As news that a survivor had been discovered, anticipation among the large crowd gathered around the site of the collapsed building grew. Prayers were recited on a loudspeaker for her recovery, while many held their hands to sky invoking help from God.
When she was finally freed, rescuers discovered she was in shockingly good health for someone who had been through such a terrible ordeal. Rescuers believe she was on the second floor of the building when it collapsed.
In addition to the sheer weight of the structure, what makes her survival more incredible are the torrid temperatures she endured while trapped. The heat typically reached close to a hundred degrees during the days while she was buried in the rubble.

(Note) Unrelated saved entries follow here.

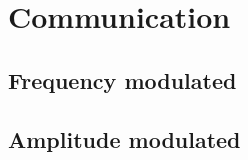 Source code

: \chapter{Communication}
\section{Frequency modulated}
\subsection{}


\section{Amplitude modulated}


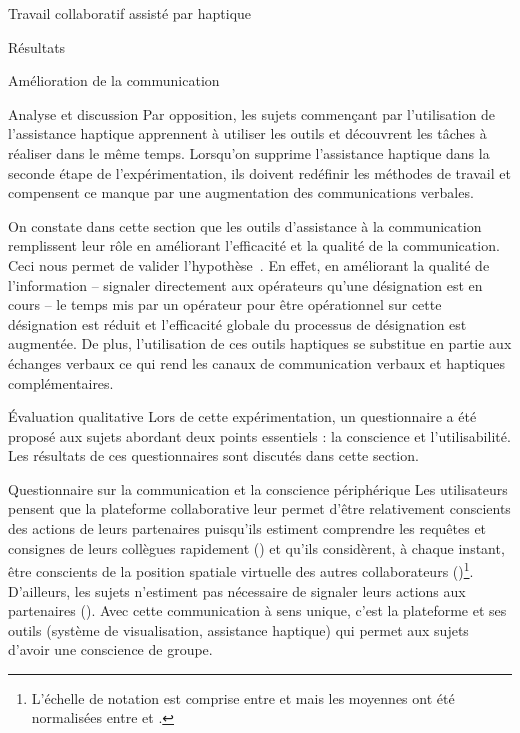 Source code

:\documentclass[myfrancais,ngerman,english,french]{mythesis}
\begin{document}
\begin{mychapter}{Travail collaboratif assisté par haptique}
\begin{mysection}{Résultats}
\begin{mysubsection}{Amélioration de la communication}
\begin{mysubsubsection}{Analyse et discussion}
					Par opposition, les sujets commençant par l'utilisation de l'assistance haptique apprennent à utiliser les outils et découvrent les tâches à réaliser dans le même temps.
					Lorsqu'on supprime l'assistance haptique dans la seconde étape de l'expérimentation, ils doivent redéfinir les méthodes de travail et compensent ce manque par une augmentation des communications verbales.

					On constate dans cette section que les outils d'assistance à la communication remplissent leur rôle en améliorant l'efficacité et la qualité de la communication.
					Ceci nous permet de valider l'hypothèse~.
					En effet, en améliorant la qualité de l'information -- signaler directement aux opérateurs qu'une désignation est en cours -- le temps mis par un opérateur pour être opérationnel sur cette désignation est réduit et l'efficacité globale du processus de désignation est augmentée.
					De plus, l'utilisation de ces outils haptiques se substitue en partie aux échanges verbaux ce qui rend les canaux de communication verbaux et haptiques complémentaires.
				\end{mysubsubsection}
			\end{mysubsection}
			\begin{mysubsection}{Évaluation qualitative}
				Lors de cette expérimentation, un questionnaire a été proposé aux sujets abordant deux points essentiels : la conscience et l'utilisabilité.
				Les résultats de ces questionnaires sont discutés dans cette section.
				\begin{mysubsubsection}{Questionnaire sur la communication et la conscience périphérique}
					Les utilisateurs pensent que la plateforme collaborative leur permet d'être relativement conscients des actions de leurs partenaires puisqu'ils estiment comprendre les requêtes et consignes de leurs collègues rapidement () et qu'ils considèrent, à chaque instant, être conscients de la position spatiale virtuelle des autres collaborateurs ()\footnote{L'échelle de notation est comprise entre  et  mais les moyennes ont été normalisées entre  et .}.
					D'ailleurs, les sujets n'estiment pas nécessaire de signaler leurs actions aux partenaires ().
					Avec cette communication à sens unique, c'est la plateforme et ses outils (système de visualisation, assistance haptique) qui permet aux sujets d'avoir une conscience de groupe.


\end{mysubsubsection}
\end{mysubsection}
\end{mysection}
\end{mychapter}
\end{document}
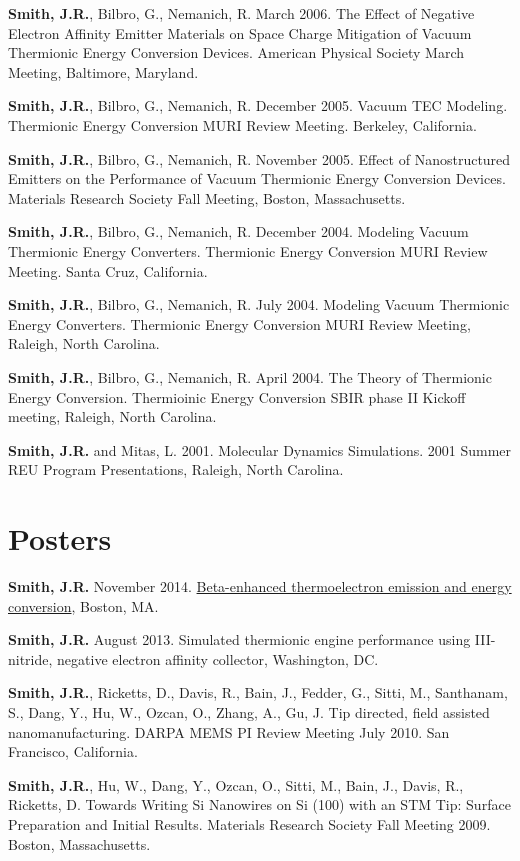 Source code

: \textbf{Smith, J.R.}, Bilbro, G., Nemanich, R. March 2006. The Effect of
Negative Electron Affinity Emitter Materials on Space Charge Mitigation
of Vacuum Thermionic Energy Conversion Devices. American Physical
Society March Meeting, Baltimore, Maryland.

\textbf{Smith, J.R.}, Bilbro, G., Nemanich, R. December 2005. Vacuum TEC
Modeling. Thermionic Energy Conversion MURI Review Meeting. Berkeley,
California.

\textbf{Smith, J.R.}, Bilbro, G., Nemanich, R. November 2005. Effect of
Nanostructured Emitters on the Performance of Vacuum Thermionic Energy
Conversion Devices. Materials Research Society Fall Meeting, Boston,
Massachusetts.

\textbf{Smith, J.R.}, Bilbro, G., Nemanich, R. December 2004. Modeling
Vacuum Thermionic Energy Converters. Thermionic Energy Conversion MURI
Review Meeting. Santa Cruz, California.

\textbf{Smith, J.R.}, Bilbro, G., Nemanich, R. July 2004. Modeling
Vacuum Thermionic Energy Converters. Thermionic Energy Conversion MURI
Review Meeting, Raleigh, North Carolina.

\textbf{Smith, J.R.}, Bilbro, G., Nemanich, R. April 2004. The Theory of
Thermionic Energy Conversion. Thermioinic Energy Conversion SBIR phase
II Kickoff meeting, Raleigh, North Carolina.

\textbf{Smith, J.R.} and Mitas, L. 2001. Molecular Dynamics Simulations.
2001 Summer REU Program Presentations, Raleigh, North Carolina.

\section{Posters}\label{posters}

\textbf{Smith, J.R.} November 2014.
\href{https://github.com/jrsmith3/conf-mrs_fall_2014_poster/releases}{Beta-enhanced
thermoelectron emission and energy conversion}, Boston, MA.

\textbf{Smith, J.R.} August 2013. Simulated thermionic engine
performance using III-nitride, negative electron affinity collector,
Washington, DC.

\textbf{Smith, J.R.}, Ricketts, D., Davis, R., Bain, J., Fedder, G.,
Sitti, M., Santhanam, S., Dang, Y., Hu, W., Ozcan, O., Zhang, A., Gu, J.
Tip directed, field assisted nanomanufacturing. DARPA MEMS PI Review
Meeting July 2010. San Francisco, California.

\textbf{Smith, J.R.}, Hu, W., Dang, Y., Ozcan, O., Sitti, M., Bain, J.,
Davis, R., Ricketts, D. Towards Writing Si Nanowires on Si (100) with an
STM Tip: Surface Preparation and Initial Results. Materials Research
Society Fall Meeting 2009. Boston, Massachusetts.

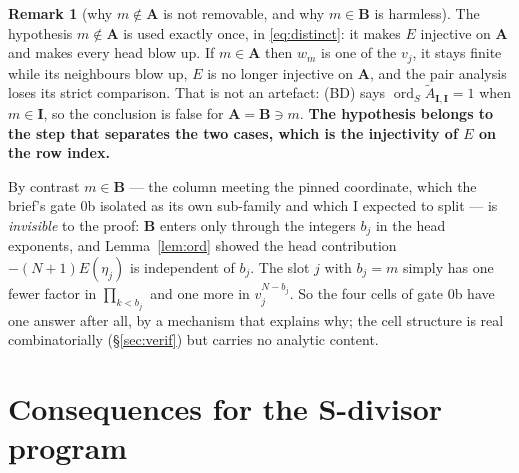 \documentclass[11pt]{article}
\theoremstyle{plain}
\theoremstyle{definition}
\newtheorem{rem}[thm]{Remark}
\newcommand{\At}{\widetilde{A}}
\newcommand{\bA}{\mathbf{A}}
\newcommand{\bB}{\mathbf{B}}
\newcommand{\bI}{\mathbf{I}}
\newcommand{\ord}{\operatorname{ord}}
\begin{document}
\begin{rem}[why $m\notin\bA$ is not removable, and why $m\in\bB$ is harmless]
\label{rem:hyp}
The hypothesis $m\notin\bA$ is used exactly once, in \eqref{eq:distinct}: it makes
$E$ injective on $\bA$ and makes every head blow up.  If $m\in\bA$ then $w_m$ is
one of the $v_j$, it stays finite while its neighbours blow up, $E$ is no longer
injective on $\bA$, and the pair analysis loses its strict comparison.  That is
not an artefact: (BD) says $\ord_S\At_{\bI,\bI}=1$ when $m\in\bI$, so the
conclusion is false for $\bA=\bB\ni m$.  \textbf{The hypothesis belongs to the
step that separates the two cases, which is the injectivity of $E$ on the row
index.}

By contrast $m\in\bB$ --- the column meeting the pinned coordinate, which the
brief's gate 0b isolated as its own sub-family and which I expected to split ---
is \emph{invisible} to the proof: $\bB$ enters only through the integers $b_j$ in
the head exponents, and Lemma~\ref{lem:ord} showed the head contribution
$-(N+1)E(\eta_j)$ is independent of $b_j$.  The slot $j$ with $b_j=m$ simply has
one fewer factor in $\prod_{k<b_j}$ and one more in $v_j^{N-b_j}$.  So the four
cells of gate 0b have one answer after all, by a mechanism that explains why; the
cell structure is real combinatorially (\S\ref{sec:verif}) but carries no
analytic content.
\end{rem}

\section{Consequences for the S-divisor program}
\label{sec:cons}
\end{document}
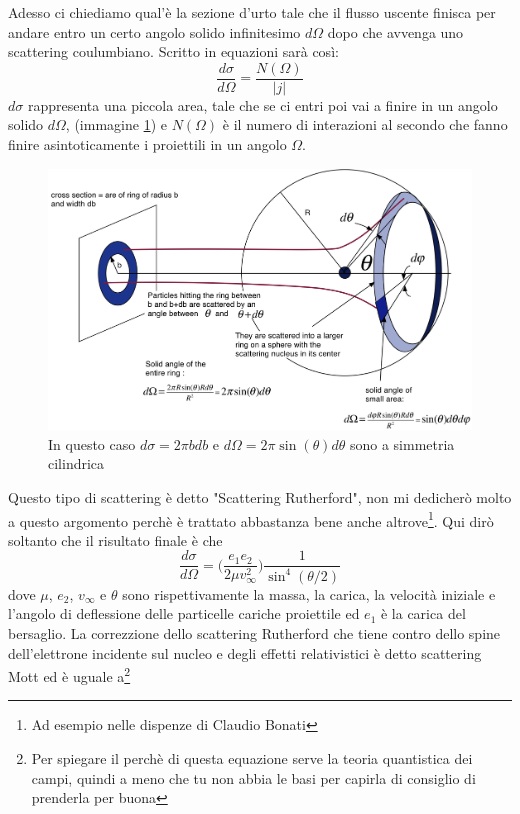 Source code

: \documentclass[11pt,a4paper]{article}
\begin{document}
		Adesso ci chiediamo qual'è la sezione d'urto tale che il flusso uscente finisca per andare entro un certo angolo solido infinitesimo $d\Omega$ dopo che avvenga uno scattering coulumbiano. Scritto in equazioni sarà così:
		\begin{equation}
			\frac{d\sigma}{d\Omega}=\frac{N(\Omega)}{|j|}
			\label{eq:sez_diff}
		\end{equation}
		$d\sigma$ rappresenta una piccola area, tale che se ci entri poi vai a finire in un angolo solido $d\Omega$, (immagine \ref{fig:rut1}) e $N(\Omega)$ è il numero di interazioni al secondo che fanno finire asintoticamente i proiettili in un angolo $\Omega$.\newline
		\begin{figure}
			\centering
    		\includegraphics[width=\linewidth]{Immagini/solid_angle.png}
    		\caption{In questo caso $d\sigma=2\pi b db$ e $d\Omega=2\pi \sin(\theta)d\theta$ sono a simmetria cilindrica}
    		\label{fig:rut1}
		\end{figure}
		Questo tipo di scattering è detto "Scattering Rutherford", non mi dedicherò molto a questo argomento perchè è trattato abbastanza bene anche altrove\footnote{Ad esempio nelle dispenze di Claudio Bonati}. Qui dirò soltanto che il risultato finale è che
		\begin{equation}
			\frac{d\sigma}{d\Omega}=\Big(\frac{e_1e_2}{2\mu v_\infty^2 }\Big)\frac{1}{\sin^4(\theta/2)}
		\end{equation}
		dove $\mu$, $e_2$, $v_\infty$ e $\theta$ sono rispettivamente la massa, la carica, la velocità iniziale e l'angolo di deflessione delle particelle cariche proiettile ed $e_1$ è la carica del bersaglio.\newline
		La correzzione dello scattering Rutherford che tiene contro dello spine dell'elettrone incidente sul nucleo e degli effetti relativistici è detto scattering Mott ed è uguale a\footnote{Per spiegare il perchè di questa equazione serve la teoria quantistica dei campi, quindi a meno che tu non abbia le basi per capirla di consiglio di prenderla per buona}
\end{document}
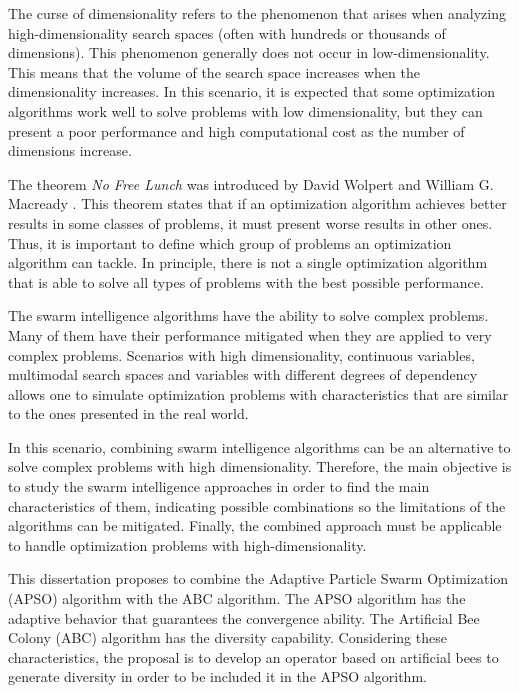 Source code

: The curse of dimensionality refers to the phenomenon that arises when analyzing
high-dimensionality search spaces (often with hundreds or thousands of
dimensions). This phenomenon generally does not occur in low-dimensionality.
This means that the volume of the search space increases when the
dimensionality increases. In this scenario, it is expected that some optimization algorithms work well to solve
problems with low dimensionality, but they can present a poor performance and high computational cost as the number of dimensions increase.

The theorem \emph{No Free Lunch} was introduced by David Wolpert and William G.
Macready \cite{SI:Wolpert1995}. This theorem states that if an optimization
algorithm achieves better results in some classes of problems, it must present worse
results in other ones. Thus, it is important to define which group of
problems an optimization algorithm can tackle. In principle, there is not a single
optimization algorithm that is able to solve all types of problems with the best possible performance.

The swarm intelligence algorithms have the ability to solve complex problems.
Many of them have their performance mitigated when they are applied to very complex problems. Scenarios with high
dimensionality, continuous variables, multimodal search spaces and variables with different degrees of
dependency allows one to simulate optimization problems with characteristics that are similar to the ones presented in the real world.

In this scenario, combining swarm intelligence algorithms can be an
alternative to solve complex problems with high dimensionality. Therefore, the main objective is to study the swarm intelligence approaches in order
to find the main characteristics of them, indicating possible combinations so
the limitations of the algorithms can be mitigated. Finally, the combined
approach must be applicable to handle optimization problems with high-dimensionality.

This dissertation proposes to combine the Adaptive Particle Swarm Optimization (APSO) algorithm with the ABC algorithm. The APSO algorithm has the adaptive behavior that guarantees the convergence ability. The Artificial Bee Colony (ABC) algorithm has the diversity capability. Considering these characteristics, the proposal is to develop an operator based on artificial bees to generate diversity in order to be included it in the APSO algorithm.

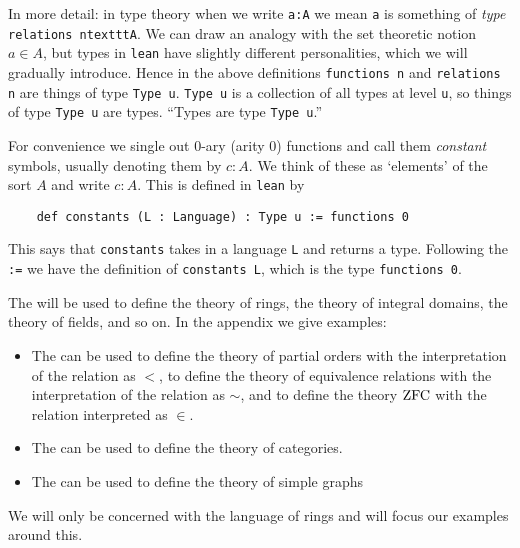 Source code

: \begin{dfn}[Language]
  In more detail: in type theory when we write \texttt{a:A} we mean \texttt{a} is something
  of \textit{type} \texttt{relations ntexttt{A}}.
  We can draw an analogy with the set theoretic notion $a \in A$,
  but types in \texttt{lean} have slightly different
  personalities, which we will gradually introduce.
  Hence in the above definitions \texttt{functions n} and \texttt{relations n}
  are things of type \texttt{Type u}.
  \texttt{Type u} is a collection of all types at level \texttt{u},
  so things of type \texttt{Type u} are types.
  ``Types are type \texttt{Type u}.''

  For convenience we single out $0$-ary (arity $0$) functions and
  call them \textit{constant} symbols, usually denoting them by $c : A$.
  We think of these as `elements' of the sort $A$ and write $c : A$.
  This is defined in \texttt{lean} by

  \begin{lstlisting}
    def constants (L : Language) : Type u := functions 0\end{lstlisting}

  This says that \texttt{constants} takes in a language \texttt{L} and returns a type.
  Following the \texttt{:=} we have the definition of \texttt{constants L},
  which is the type \texttt{functions 0}.
\end{dfn}

\begin{eg}
  The 
  will be used to define the theory of rings,
  the theory of integral domains, the theory of fields, and so on.
  In the appendix we give examples:
  \begin{itemize}
    \item The  %
          can be used to define the theory of partial orders
          with the interpretation of the relation as $<$,
          to define the theory of equivalence relations with the
          interpretation of the relation as $\sim$,
          and to define the theory $\operatorname{ZFC}$ with the relation interpreted as $\in$.
    \item The  %
          can be used to define the theory of categories.
    \item The 
          can be used to define the theory of simple graphs
  \end{itemize}
  We will only be concerned with the language of rings and will
  focus our examples around this.
\end{eg}


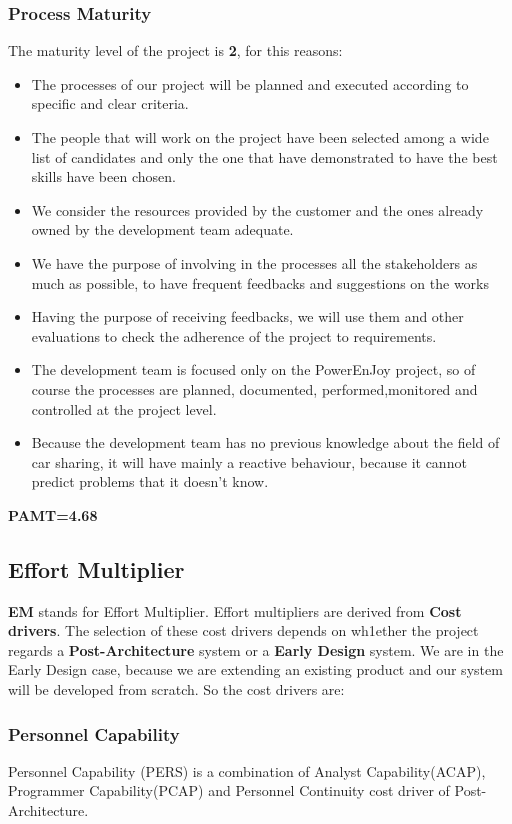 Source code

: \subsubsection{Process Maturity}
The maturity level of the project is \textbf{2}, for this reasons:

\begin{itemize}
	\item The processes of our project will be planned and executed according to specific and clear criteria. 
	\item The people that will work on the project have been selected among a wide list of candidates and only the one that have demonstrated to have the best skills have been chosen.
	\item We consider the resources provided by the customer and the ones already owned by the development team adequate.
	\item We have the purpose of involving in the processes all the stakeholders as much as possible, to have frequent feedbacks and suggestions on the works
	\item Having the purpose of receiving feedbacks, we will use them and other evaluations to check the adherence of the project to requirements.
	\item The development team is focused only on the PowerEnJoy project, so of course the processes are planned, documented, performed,monitored and controlled at the project level.
	\item Because the development team has no previous knowledge about the field of car sharing, it will have mainly a reactive behaviour, because it cannot predict problems that it doesn't know.  
\end{itemize}  
\textbf{PAMT=4.68}

\pagebreak
\subsection{Effort Multiplier}
\textbf{EM} stands for Effort Multiplier. Effort multipliers are derived from \textbf{Cost drivers}. The selection of these cost drivers depends on wh1ether the project regards a \textbf{Post-Architecture} system or a \textbf{Early Design} system. We are in the Early Design case, because we are extending an existing product and our system will be developed from scratch. So the cost drivers are:

\subsubsection{Personnel Capability}
Personnel Capability (PERS) is a combination of Analyst Capability(ACAP), Programmer Capability(PCAP) and Personnel Continuity cost driver of Post-Architecture.

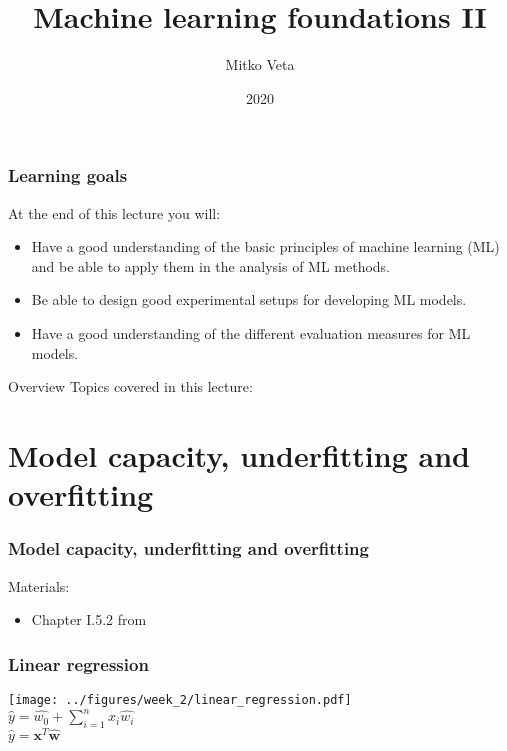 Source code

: \documentclass[notes]{beamer}          %
\title{Machine learning foundations II}
\author{Mitko Veta}
\institute{Eindhoven University of Technology

Department of Biomedical Engineering}
\date{2020}
\newcommand{\vect}[1]{\bm{#1}}
\begin{document}
\frame{\titlepage}

\begin{frame}
\frametitle{Learning goals}

At the end of this lecture you will:
\begin{itemize}
    \item Have a good understanding of the basic principles of machine learning (ML) and be able to apply them in the analysis of ML methods.
    \item Be able to design good experimental setups for developing ML models.
    \item Have a good understanding of the different evaluation measures for ML models.
\end{itemize}
\end{frame}

\begin{frame}{Overview}
Topics covered in this lecture:
    \tableofcontents
\end{frame}

\section{Model capacity, underfitting and overfitting}

\begin{frame}
\frametitle{Model capacity, underfitting and overfitting}
Materials:
\begin{itemize}
    \item Chapter I.5.2 from \cite{deeplearning}
\end{itemize}
\end{frame}

\begin{frame}
\frametitle{Linear regression}
    \begin{center}
            \texttt{[image: ../figures/week\_2/linear\_regression.pdf]} \\
            $\hat{y} = \hat{w_0} + \sum_{i=1}^{n} x_i \hat{w_i}$ \\
            $\hat{y} = \vect{x}^T \hat{\vect{w}}$
    \end{center}
\end{frame}
\end{document}
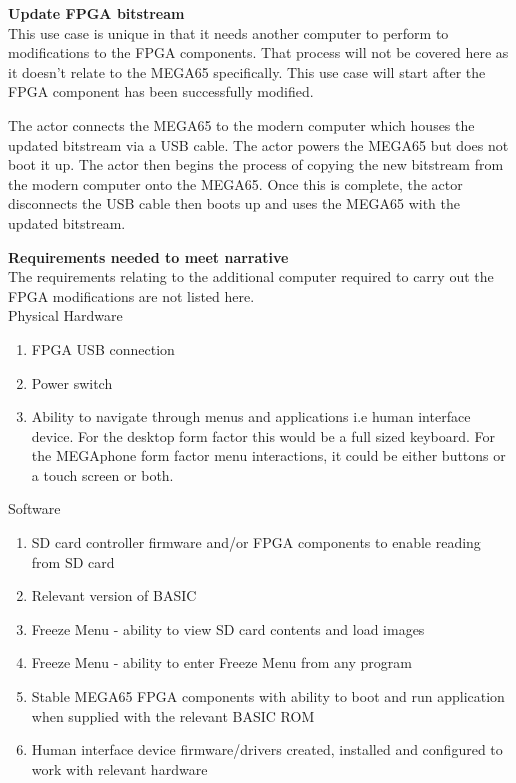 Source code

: \textbf{Update FPGA bitstream}\\
This use case is unique in that it needs another computer to perform to modifications to the FPGA components. That process will not be covered here as it doesn't relate to the MEGA65 specifically. This use case will start after the FPGA component has been successfully modified.

The actor connects the MEGA65 to the modern computer which houses the updated bitstream via a USB cable. The actor powers the MEGA65 but does not boot it up. The actor then begins the process of copying the new bitstream from the modern computer onto the MEGA65. Once this is complete, the actor disconnects the USB cable then boots up and uses the MEGA65 with the updated bitstream.

\textbf{Requirements needed to meet narrative}\\
The requirements relating to the additional computer required to carry out the FPGA modifications are not listed here.\\
Physical Hardware
\begin{enumerate}
\item FPGA USB connection
\item Power switch
\item Ability to navigate through menus and applications i.e human interface device. For the desktop form factor this would be a full sized keyboard. For the MEGAphone form factor menu interactions, it could be either buttons or a touch screen or both.
\end{enumerate}

Software\\
\begin{enumerate}
\item SD card controller firmware and/or FPGA components to enable reading from SD card
\item Relevant version of BASIC 
\item Freeze Menu - ability to view SD card contents and load images
\item Freeze Menu - ability to enter Freeze Menu from any program
\item Stable MEGA65 FPGA components with ability to boot and run application when supplied with the relevant BASIC ROM
\item Human interface device firmware/drivers created, installed and configured to work with relevant hardware
\end{enumerate}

More than 2,500 people were rescued in the aftermath of the collapse on April 24, but rescuers had long abandoned hope of finding any more survivors. Their rescue efforts were complicated several days later when a fire broke out underneath the rubble and the Bangladeshi government called off the official rescue effort.
The official death toll now stands at more than 1,000. Many of the dead are workers who toiled away at one of the building's many garment factories, earning less than $40 a day. Government officials have since charged the building's owner, saying he illegally added three extra floors to the building when it was only zoned for five. Police footage also showed large cracks had appeared in the building's support pillars the day before the collapse. Police ordered the building evacuated, but factory owners reportedly ordered their employees back inside once inspectors had left.
Bangladesh's garment industry is worth $20 billion a year, with nearly $5 billion worth of exports annually to the United States.
Several western clothing labels have since been linked to the factories operating in the building, raising questions about whether western companies where aware of the safety violations at the building, and whether western pressure led the factories to stay open when clearly, it shouldn't have been.